Broadway.com Audience Awards
In 2004, Menzel won three Broadway.com Audience Awards for her role in Wicked; one for Favorite Actress in a Musical, one for Favorite Diva Performance, and one for Best Onstage Pair, which she won with co-star Kristin Chenoweth. In 2014, she won two more, for If/Then; Favorite Leading Actress in a Musical, and Favorite Onstage Pair, which she won with James Snyder. She was also nominated for Favorite Diva Performance, but lost to Neil Patrick Harris for Hedwig and the Angry Inch.

Drama Desk Awards
In 2000, Menzel was nominated for the Drama Desk Award for Outstanding Featured Actress in a Musical for her role of Kate in the off-Broadway show The Wild Party. She then was nominated for the Drama Desk Award for Outstanding Actress in a Musical in 2004 for her role in Wicked, and was nominated again in 2005 for her roles of Kesa, Lily, and Deanna in the off-Broadway musical See What I Wanna See, and in 2014 for her role in If/Then.

Drama League Awards
Menzel was first nominated for the Drama League Award for Distinguished Performance in 2004 for her role in Wicked. She was nominated again in 2005 for See What I Wanna See and in 2014 for If/Then. Menzel received the 2018 Musical Achievement Award.

Tony Awards
In 1996, Menzel was nominated for the Tony Award for Best Featured Actress in a Musical for her role as Maureen Johnson in the Rent. In 2004, she won the Tony Award for Best Actress in a Musical for her role as Elphaba in Wicked. She was nominated again in 2014 for her performance as Elizabeth Vaughan in the musical If/Then.

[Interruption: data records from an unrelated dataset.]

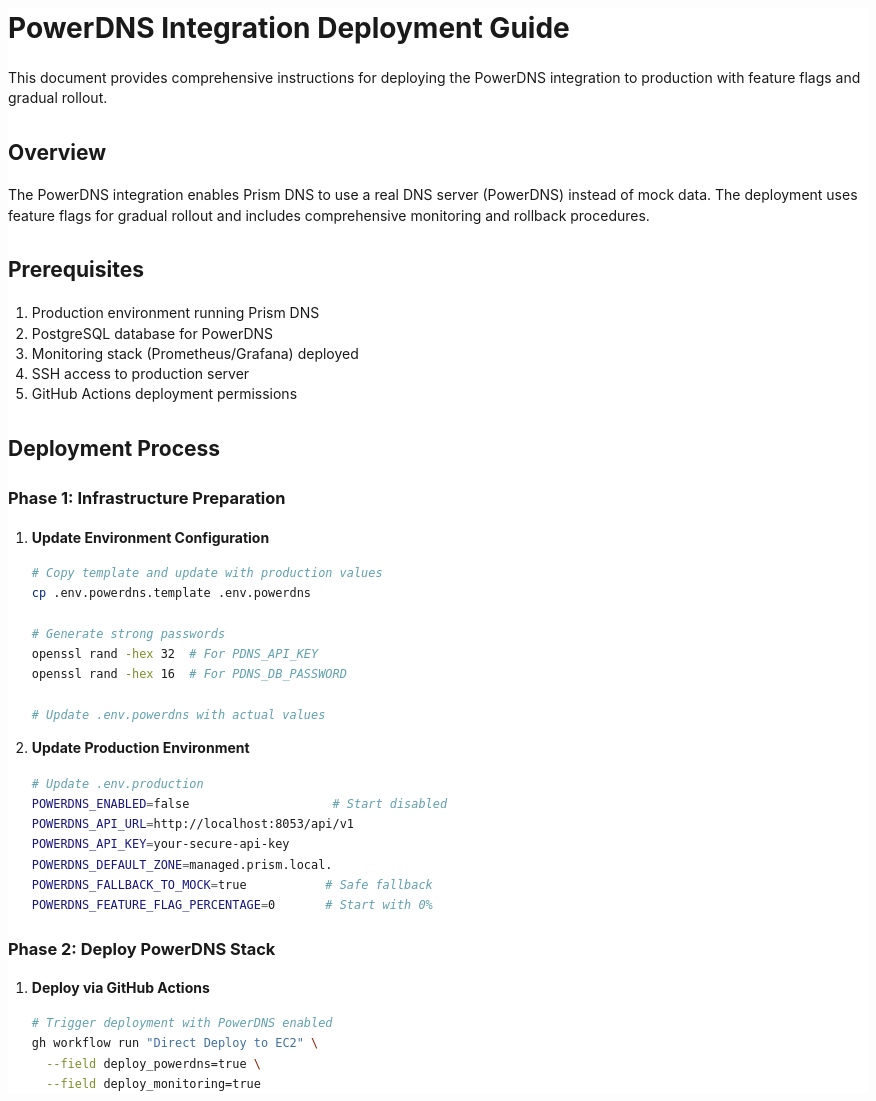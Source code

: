 # PowerDNS Integration Deployment Guide

This document provides comprehensive instructions for deploying the PowerDNS integration to production with feature flags and gradual rollout.

## Overview

The PowerDNS integration enables Prism DNS to use a real DNS server (PowerDNS) instead of mock data. The deployment uses feature flags for gradual rollout and includes comprehensive monitoring and rollback procedures.

## Prerequisites

1. Production environment running Prism DNS
2. PostgreSQL database for PowerDNS
3. Monitoring stack (Prometheus/Grafana) deployed
4. SSH access to production server
5. GitHub Actions deployment permissions

## Deployment Process

### Phase 1: Infrastructure Preparation

1. **Update Environment Configuration**
   ```bash
   # Copy template and update with production values
   cp .env.powerdns.template .env.powerdns
   
   # Generate strong passwords
   openssl rand -hex 32  # For PDNS_API_KEY
   openssl rand -hex 16  # For PDNS_DB_PASSWORD
   
   # Update .env.powerdns with actual values
   ```

2. **Update Production Environment**
   ```bash
   # Update .env.production
   POWERDNS_ENABLED=false                    # Start disabled
   POWERDNS_API_URL=http://localhost:8053/api/v1
   POWERDNS_API_KEY=your-secure-api-key
   POWERDNS_DEFAULT_ZONE=managed.prism.local.
   POWERDNS_FALLBACK_TO_MOCK=true           # Safe fallback
   POWERDNS_FEATURE_FLAG_PERCENTAGE=0       # Start with 0%
   ```

### Phase 2: Deploy PowerDNS Stack

1. **Deploy via GitHub Actions**
   ```bash
   # Trigger deployment with PowerDNS enabled
   gh workflow run "Direct Deploy to EC2" \
     --field deploy_powerdns=true \
     --field deploy_monitoring=true
   ```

Film and Television Awards

Teen Choice Awards
She was nominated in 2010 for Choice Music: Group for Glee and in 2014 for Choice Music: Single for Let it Go. She also won one for Choice Animated Movie: Voice for Frozen.

Satellite Award
In 2014, she was nominated for Best Original Song for Let it Go.

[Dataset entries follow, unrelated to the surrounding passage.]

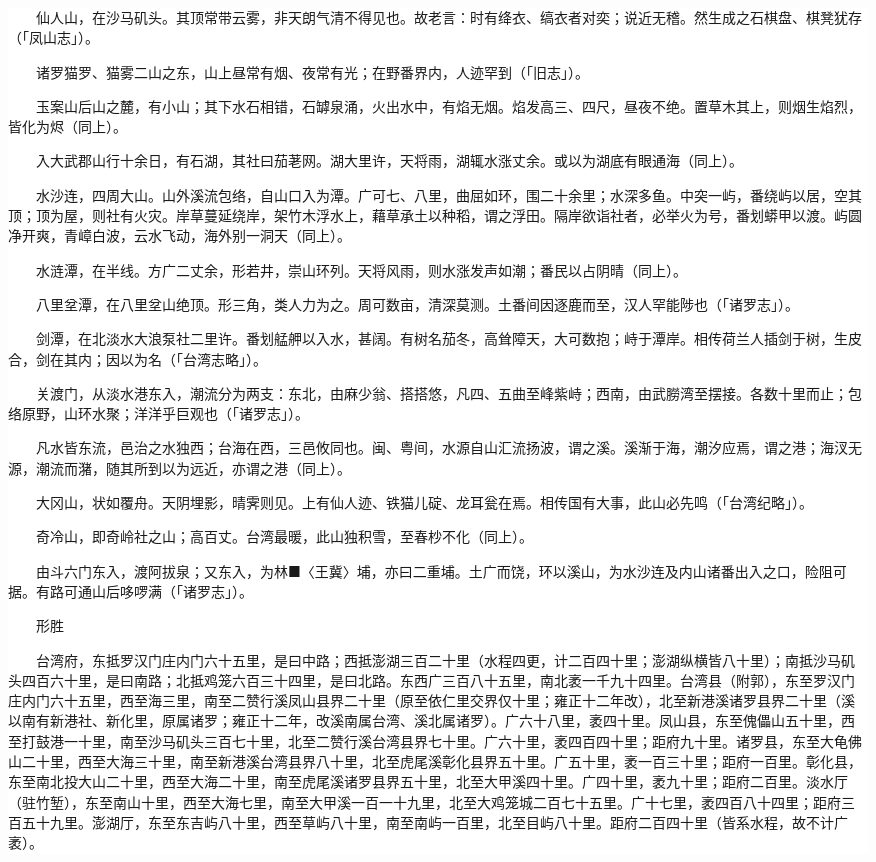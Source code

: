 　　仙人山，在沙马矶头。其顶常带云雾，非天朗气清不得见也。故老言：时有绛衣、缟衣者对奕；说近无稽。然生成之石棋盘、棋凳犹存（「凤山志」）。

　　诸罗猫罗、猫雾二山之东，山上昼常有烟、夜常有光；在野番界内，人迹罕到（「旧志」）。

　　玉案山后山之麓，有小山；其下水石相错，石罅泉涌，火出水中，有焰无烟。焰发高三、四尺，昼夜不绝。置草木其上，则烟生焰烈，皆化为烬（同上）。

　　入大武郡山行十余日，有石湖，其社曰茄荖网。湖大里许，天将雨，湖辄水涨丈余。或以为湖底有眼通海（同上）。

　　水沙连，四周大山。山外溪流包络，自山口入为潭。广可七、八里，曲屈如环，围二十余里；水深多鱼。中突一屿，番绕屿以居，空其顶；顶为屋，则社有火灾。岸草蔓延绕岸，架竹木浮水上，藉草承土以种稻，谓之浮田。隔岸欲诣社者，必举火为号，番划蟒甲以渡。屿圆净开爽，青嶂白波，云水飞动，海外别一洞天（同上）。

　　水涟潭，在半线。方广二丈余，形若井，崇山环列。天将风雨，则水涨发声如潮；番民以占阴晴（同上）。

　　八里坌潭，在八里坌山绝顶。形三角，类人力为之。周可数亩，清深莫测。土番间因逐鹿而至，汉人罕能陟也（「诸罗志」）。

　　剑潭，在北淡水大浪泵社二里许。番划艋舺以入水，甚阔。有树名茄冬，高耸障天，大可数抱；峙于潭岸。相传荷兰人插剑于树，生皮合，剑在其内；因以为名（「台湾志略」）。

　　关渡门，从淡水港东入，潮流分为两支：东北，由麻少翁、搭搭悠，凡四、五曲至峰紫峙；西南，由武朥湾至摆接。各数十里而止；包络原野，山环水聚；洋洋乎巨观也（「诸罗志」）。

　　凡水皆东流，邑治之水独西；台海在西，三邑攸同也。闽、粤间，水源自山汇流扬波，谓之溪。溪渐于海，潮汐应焉，谓之港；海汊无源，潮流而潴，随其所到以为远近，亦谓之港（同上）。

　　大冈山，状如覆舟。天阴埋影，晴霁则见。上有仙人迹、铁猫儿碇、龙耳瓮在焉。相传国有大事，此山必先鸣（「台湾纪略」）。

　　奇冷山，即奇岭社之山；高百丈。台湾最暖，此山独积雪，至春杪不化（同上）。

　　由斗六门东入，渡阿拔泉；又东入，为林■〈王冀〉埔，亦曰二重埔。土广而饶，环以溪山，为水沙连及内山诸番出入之口，险阻可据。有路可通山后哆啰满（「诸罗志」）。

　　形胜

　　台湾府，东抵罗汉门庄内门六十五里，是曰中路；西抵澎湖三百二十里（水程四更，计二百四十里；澎湖纵横皆八十里）；南抵沙马矶头四百六十里，是曰南路；北抵鸡笼六百三十四里，是曰北路。东西广三百八十五里，南北袤一千九十四里。台湾县（附郭），东至罗汉门庄内门六十五里，西至海三里，南至二赞行溪凤山县界二十里（原至依仁里交界仅十里；雍正十二年改），北至新港溪诸罗县界二十里（溪以南有新港社、新化里，原属诸罗；雍正十二年，改溪南属台湾、溪北属诸罗）。广六十八里，袤四十里。凤山县，东至傀儡山五十里，西至打鼓港一十里，南至沙马矶头三百七十里，北至二赞行溪台湾县界七十里。广六十里，袤四百四十里；距府九十里。诸罗县，东至大龟佛山二十里，西至大海三十里，南至新港溪台湾县界八十里，北至虎尾溪彰化县界五十里。广五十里，袤一百三十里；距府一百里。彰化县，东至南北投大山二十里，西至大海二十里，南至虎尾溪诸罗县界五十里，北至大甲溪四十里。广四十里，袤九十里；距府二百里。淡水厅（驻竹堑），东至南山十里，西至大海七里，南至大甲溪一百一十九里，北至大鸡笼城二百七十五里。广十七里，袤四百八十四里；距府三百五十九里。澎湖厅，东至东吉屿八十里，西至草屿八十里，南至南屿一百里，北至目屿八十里。距府二百四十里（皆系水程，故不计广袤）。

Behind the Voice Actors Awards
Menzel won Best Female Vocal Performance in a Lead Role and Breakthrough Voice Actress of the Year for Frozen in 2014.

Music Awards

American Music Awards
She won the American Music Award for Top Soundtrack for the Frozen soundtrack in 2014.

Billboard Music Awards
Menzel won the 2014 Billboard Breakthrough Artist Award. She was nominated for a Top Streaming Award in 2015 for Let it Go, and won a Top Soundtrack Award for the soundtrack to Frozen.\

Other Awards

Critics Awards
Menzel was nominated for the Outer Critics Circle Award for Best Actress in a Musical in 2004 for her part in Wicked. She was nominated for a Washington D.C. Film Critics Association Award for Best Ensemble for the film version of Rent in 2005, as well as two Broadcast Film Critics Association Awards for Best Ensemble and Best Song Performance, two Northeastern Critics Award for Best Ensemble and Best Supporting Actress, and an Online Film & Television Association Award for Best Adapted Song. She was nominated for another one for Best Guest Actress in a Comedy Series for her role on Glee in 2010, and for Best Voice Over Performance for Frozen in 2014, for which she won a Best Original Song one for singing Let it Go. For that role, she was also nominated for an Alliance of Women Film Journalists Award for Best Animated Female, a St. Louis Film Critics Association Award for Special Merit, and a world soundtrack award for Best Song Written for Film.

Other Choice Awards
She won the Whatsonstage.com Award for Best Actress in a Musical in 2006 for Wicked in the West End. In 2010, she won Gay People's Choice Awards for Best Ensemble and Best Music Duo or Group for Glee. She was  also nominated for a Lesbian/Bi People's Choice Award for Best Music Duo or Group.